Task description: The answer must be an exact copy of the records, with no pictures in it.
━━ Input data
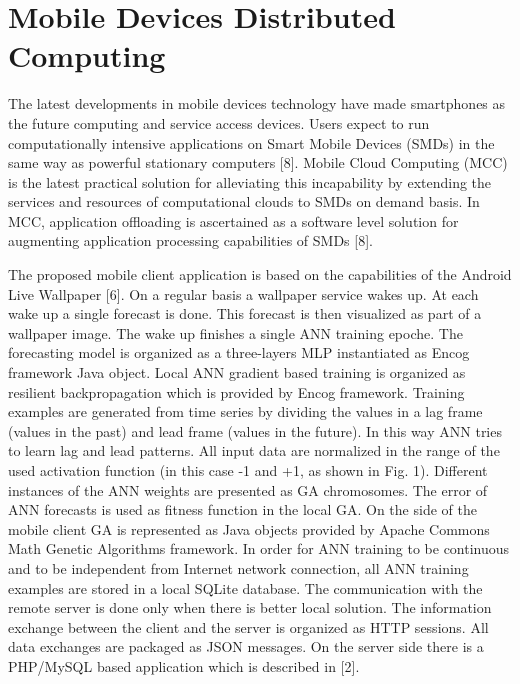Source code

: \documentclass{llncs}
\begin{document}
\section{Mobile Devices Distributed Computing}
%
The latest developments in mobile devices technology have made smartphones as the future computing and service access devices. Users expect to run computationally intensive applications on Smart Mobile Devices (SMDs) in the same way as powerful stationary computers [8]. Mobile Cloud Computing (MCC) is the latest practical solution for alleviating this incapability by extending the services and resources of computational clouds to SMDs on demand basis. In MCC, application offloading is ascertained as a software level solution for augmenting application processing capabilities of SMDs [8]. 

The proposed mobile client application is based on the capabilities of the Android Live Wallpaper [6]. On a regular basis a wallpaper service wakes up. At each wake up a single forecast is done. This forecast is then visualized as part of a wallpaper image. The wake up finishes a single ANN training epoche. The forecasting model is organized as a three-layers MLP instantiated as Encog framework Java object. Local ANN gradient based training is organized as resilient backpropagation which is provided by Encog framework. Training examples are generated from time series by dividing the values in a lag frame (values in the past) and lead frame (values in the future). In this way ANN tries to learn lag and lead patterns. All input data are normalized in the range of the used activation function (in this case -1 and +1, as shown in Fig. 1). Different instances of the ANN weights are presented as GA chromosomes. The error of ANN forecasts is used as fitness function in the local GA. On the side of the mobile client GA is represented as Java objects provided by Apache Commons Math Genetic Algorithms framework. In order for ANN training to be continuous and to be independent from Internet network connection, all ANN training examples are stored in a local SQLite database. The communication with the remote server is done only when there is better local solution. The information exchange between the client and the server is organized as HTTP sessions. All data exchanges are packaged as JSON messages. On the server side there is a PHP/MySQL based application which is described in [2]. 
%
\end{document}
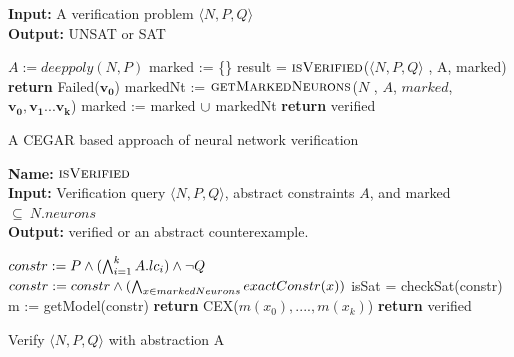 








\begin{algorithm}[t]
  \textbf{Input: } A verification problem $\langle N,P,Q \rangle$ \\
  \textbf{Output: } UNSAT or SAT
  \begin{algorithmic}[1]
    \State $A := deeppoly(N,P)$
    \State marked := \{\}
      \State result = $\textsc{isVerified}$($\langle N,P,Q \rangle$ , A, marked)
          \State \textbf{return} Failed($\boldsymbol{v_0}$)
        \Else
        \State markedNt := $\textsc{getMarkedNeurons}$($N$ , $A$, $marked$, $\boldsymbol{v_0}, \boldsymbol{v_1} ... \boldsymbol{v_k}$)
          \State marked := marked ${\cup}$ markedNt
        \EndIf
      \Else
        \State \textbf{return} verified
      \EndIf
    \EndWhile
  \end{algorithmic}
  \caption{A CEGAR based approach of neural network verification}
  \label{algo:main}
\end{algorithm}

\begin{algorithm}[t]
  \textbf{Name: } $\textsc{isVerified}$ \\
  \textbf{Input: } Verification query $\langle N,P,Q \rangle$, abstract constraints $A$, and marked $\subseteq ~ N.neurons$ \\
  \textbf{Output: } verified or an abstract counterexample. 
  \begin{algorithmic}[1]
    \State $constr := P \land (\bigwedge_{i=1}^k A.lc_i)\land \neg Q$
    \State $constr := constr \land (\bigwedge_{x \in markedNeurons} exactConstr(x))$ 
    \State isSat = checkSat(constr)
      \State m := getModel(constr)
      \State \textbf{return} CEX($m(x_0),....,m(x_k)$)
    \Else
      \State \textbf{return} verified
    \EndIf
  \end{algorithmic}
  \caption{Verify $\langle N,P,Q \rangle$ with abstraction A}
  \label{algo:verif1}
\end{algorithm}

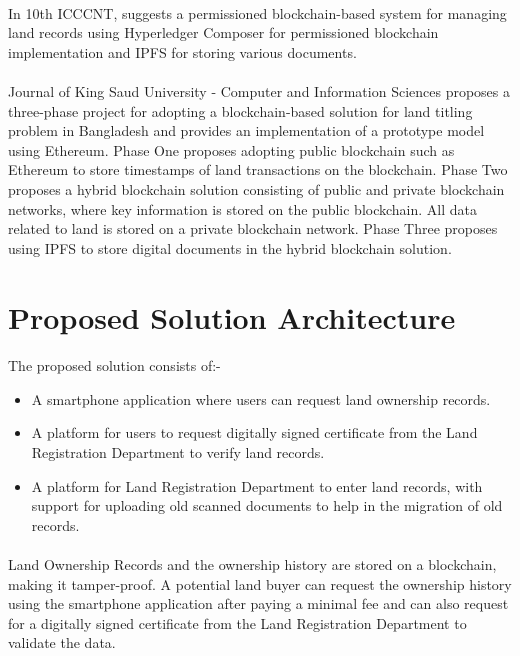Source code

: \documentclass{article}
\begin{document}
        \paragraph{}
        In 10th ICCCNT, \cite{8944471} suggests a permissioned blockchain-based system for managing land records using Hyperledger Composer for permissioned blockchain implementation and IPFS for storing various documents.

        \paragraph{}
        Journal of King Saud University - Computer and Information Sciences \cite{ALAM2020} proposes a three-phase project for adopting a blockchain-based solution for land titling problem in Bangladesh and provides an implementation of a prototype model using Ethereum. Phase One proposes adopting public blockchain such as Ethereum to store timestamps of land transactions on the blockchain. Phase Two proposes a hybrid blockchain solution consisting of public and private blockchain networks, where key information is stored on the public blockchain. All data related to land is stored on a private blockchain network. Phase Three proposes using IPFS to store digital documents in the hybrid blockchain solution.



\section{Proposed Solution Architecture}
    \paragraph{}
    The proposed solution consists of:-

    \begin{itemize}
        \item A smartphone application where users can request land ownership records.
        \item A platform for users to request digitally signed certificate from the Land Registration Department to verify land records.
        \item A platform for Land Registration Department to enter land records, with support for uploading old scanned documents to help in the migration of old records.
    \end{itemize}

    \paragraph{}
    Land Ownership Records and the ownership history are stored on a blockchain, making it tamper-proof. A potential land buyer can request the ownership history using the smartphone application after paying a minimal fee and can also request for a digitally signed certificate from the Land Registration Department to validate the data.
\end{document}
━━━━
Result:
Source code

: \documentclass{llncs}
\begin{document}
\section{Mobile Devices Distributed Computing}
%
The latest developments in mobile devices technology have made smartphones as the future computing and service access devices. Users expect to run computationally intensive applications on Smart Mobile Devices (SMDs) in the same way as powerful stationary computers [8]. Mobile Cloud Computing (MCC) is the latest practical solution for alleviating this incapability by extending the services and resources of computational clouds to SMDs on demand basis. In MCC, application offloading is ascertained as a software level solution for augmenting application processing capabilities of SMDs [8]. 

The proposed mobile client application is based on the capabilities of the Android Live Wallpaper [6]. On a regular basis a wallpaper service wakes up. At each wake up a single forecast is done. This forecast is then visualized as part of a wallpaper image. The wake up finishes a single ANN training epoche. The forecasting model is organized as a three-layers MLP instantiated as Encog framework Java object. Local ANN gradient based training is organized as resilient backpropagation which is provided by Encog framework. Training examples are generated from time series by dividing the values in a lag frame (values in the past) and lead frame (values in the future). In this way ANN tries to learn lag and lead patterns. All input data are normalized in the range of the used activation function (in this case -1 and +1, as shown in Fig. 1). Different instances of the ANN weights are presented as GA chromosomes. The error of ANN forecasts is used as fitness function in the local GA. On the side of the mobile client GA is represented as Java objects provided by Apache Commons Math Genetic Algorithms framework. In order for ANN training to be continuous and to be independent from Internet network connection, all ANN training examples are stored in a local SQLite database. The communication with the remote server is done only when there is better local solution. The information exchange between the client and the server is organized as HTTP sessions. All data exchanges are packaged as JSON messages. On the server side there is a PHP/MySQL based application which is described in [2]. 
%
\end{document}








\begin{algorithm}[t]
  \textbf{Input: } A verification problem $\langle N,P,Q \rangle$ \\
  \textbf{Output: } UNSAT or SAT
  \begin{algorithmic}[1]
    \State $A := deeppoly(N,P)$
    \State marked := \{\}
      \State result = $\textsc{isVerified}$($\langle N,P,Q \rangle$ , A, marked)
          \State \textbf{return} Failed($\boldsymbol{v_0}$)
        \Else
        \State markedNt := $\textsc{getMarkedNeurons}$($N$ , $A$, $marked$, $\boldsymbol{v_0}, \boldsymbol{v_1} ... \boldsymbol{v_k}$)
          \State marked := marked ${\cup}$ markedNt
        \EndIf
      \Else
        \State \textbf{return} verified
      \EndIf
    \EndWhile
  \end{algorithmic}
  \caption{A CEGAR based approach of neural network verification}
  \label{algo:main}
\end{algorithm}

\begin{algorithm}[t]
  \textbf{Name: } $\textsc{isVerified}$ \\
  \textbf{Input: } Verification query $\langle N,P,Q \rangle$, abstract constraints $A$, and marked $\subseteq ~ N.neurons$ \\
  \textbf{Output: } verified or an abstract counterexample. 
  \begin{algorithmic}[1]
    \State $constr := P \land (\bigwedge_{i=1}^k A.lc_i)\land \neg Q$
    \State $constr := constr \land (\bigwedge_{x \in markedNeurons} exactConstr(x))$ 
    \State isSat = checkSat(constr)
      \State m := getModel(constr)
      \State \textbf{return} CEX($m(x_0),....,m(x_k)$)
    \Else
      \State \textbf{return} verified
    \EndIf
  \end{algorithmic}
  \caption{Verify $\langle N,P,Q \rangle$ with abstraction A}
  \label{algo:verif1}
\end{algorithm}

Source code

: \documentclass{article}
\begin{document}
        \paragraph{}
        In 10th ICCCNT, \cite{8944471} suggests a permissioned blockchain-based system for managing land records using Hyperledger Composer for permissioned blockchain implementation and IPFS for storing various documents.

        \paragraph{}
        Journal of King Saud University - Computer and Information Sciences \cite{ALAM2020} proposes a three-phase project for adopting a blockchain-based solution for land titling problem in Bangladesh and provides an implementation of a prototype model using Ethereum. Phase One proposes adopting public blockchain such as Ethereum to store timestamps of land transactions on the blockchain. Phase Two proposes a hybrid blockchain solution consisting of public and private blockchain networks, where key information is stored on the public blockchain. All data related to land is stored on a private blockchain network. Phase Three proposes using IPFS to store digital documents in the hybrid blockchain solution.



\section{Proposed Solution Architecture}
    \paragraph{}
    The proposed solution consists of:-

    \begin{itemize}
        \item A smartphone application where users can request land ownership records.
        \item A platform for users to request digitally signed certificate from the Land Registration Department to verify land records.
        \item A platform for Land Registration Department to enter land records, with support for uploading old scanned documents to help in the migration of old records.
    \end{itemize}

    \paragraph{}
    Land Ownership Records and the ownership history are stored on a blockchain, making it tamper-proof. A potential land buyer can request the ownership history using the smartphone application after paying a minimal fee and can also request for a digitally signed certificate from the Land Registration Department to validate the data.
\end{document}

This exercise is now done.